** Aim of the exercise **
Once you reach the line that contains "- Nikhil Rao (current)", retype it and each later line exactly as written, stopping only at the end of the listing.

—————

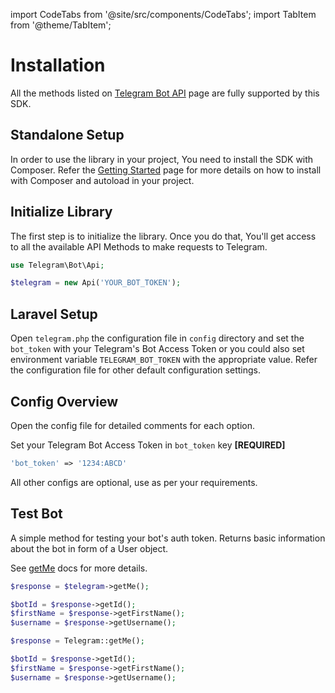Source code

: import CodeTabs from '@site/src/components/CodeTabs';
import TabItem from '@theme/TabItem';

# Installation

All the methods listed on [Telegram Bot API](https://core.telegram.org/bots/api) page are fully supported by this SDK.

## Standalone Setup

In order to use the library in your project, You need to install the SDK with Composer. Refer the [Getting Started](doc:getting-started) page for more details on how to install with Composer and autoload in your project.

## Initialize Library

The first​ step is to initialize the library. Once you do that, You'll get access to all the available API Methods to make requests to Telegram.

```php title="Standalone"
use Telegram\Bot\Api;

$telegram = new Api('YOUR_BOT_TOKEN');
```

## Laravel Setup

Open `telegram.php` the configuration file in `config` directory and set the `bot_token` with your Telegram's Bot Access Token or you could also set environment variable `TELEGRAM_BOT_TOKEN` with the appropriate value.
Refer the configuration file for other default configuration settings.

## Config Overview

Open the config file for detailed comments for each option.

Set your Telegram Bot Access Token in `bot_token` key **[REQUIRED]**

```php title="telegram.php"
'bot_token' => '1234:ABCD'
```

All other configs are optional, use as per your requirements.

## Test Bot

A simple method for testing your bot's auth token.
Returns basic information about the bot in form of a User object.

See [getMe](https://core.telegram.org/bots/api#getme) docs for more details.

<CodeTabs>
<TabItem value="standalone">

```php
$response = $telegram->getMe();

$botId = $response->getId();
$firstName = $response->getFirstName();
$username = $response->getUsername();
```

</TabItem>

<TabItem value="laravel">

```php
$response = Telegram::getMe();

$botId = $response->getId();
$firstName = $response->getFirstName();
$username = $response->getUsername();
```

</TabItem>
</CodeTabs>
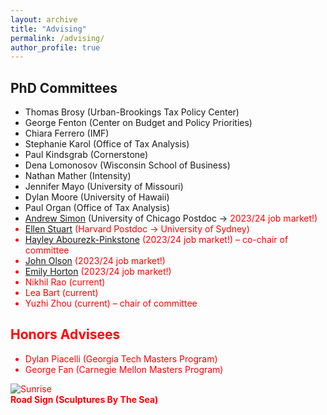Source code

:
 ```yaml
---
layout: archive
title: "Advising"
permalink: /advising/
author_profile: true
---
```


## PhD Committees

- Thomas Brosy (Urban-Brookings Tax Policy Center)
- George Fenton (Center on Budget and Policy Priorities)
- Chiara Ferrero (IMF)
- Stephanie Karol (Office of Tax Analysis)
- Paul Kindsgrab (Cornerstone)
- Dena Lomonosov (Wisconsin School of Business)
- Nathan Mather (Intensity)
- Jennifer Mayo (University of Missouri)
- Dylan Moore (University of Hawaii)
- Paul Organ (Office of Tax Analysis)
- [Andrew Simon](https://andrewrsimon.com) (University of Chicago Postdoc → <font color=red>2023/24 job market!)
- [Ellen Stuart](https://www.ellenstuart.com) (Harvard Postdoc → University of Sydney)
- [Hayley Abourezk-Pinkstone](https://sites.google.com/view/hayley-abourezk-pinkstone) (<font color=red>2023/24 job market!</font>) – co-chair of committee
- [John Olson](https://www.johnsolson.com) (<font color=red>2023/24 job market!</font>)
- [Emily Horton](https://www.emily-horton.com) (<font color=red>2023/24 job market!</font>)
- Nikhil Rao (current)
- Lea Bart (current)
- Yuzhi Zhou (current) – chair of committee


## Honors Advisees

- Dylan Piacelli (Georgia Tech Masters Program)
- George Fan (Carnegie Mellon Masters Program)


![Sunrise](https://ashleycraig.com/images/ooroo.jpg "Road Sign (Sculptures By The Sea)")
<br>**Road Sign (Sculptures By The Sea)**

—————

** Answer space **
- Nikhil Rao (current)
- Lea Bart (current)
- Yuzhi Zhou (current) – chair of committee


## Honors Advisees

- Dylan Piacelli (Georgia Tech Masters Program)
- George Fan (Carnegie Mellon Masters Program)


![Sunrise](https://ashleycraig.com/images/ooroo.jpg "Road Sign (Sculptures By The Sea)")
<br>**Road Sign (Sculptures By The Sea)**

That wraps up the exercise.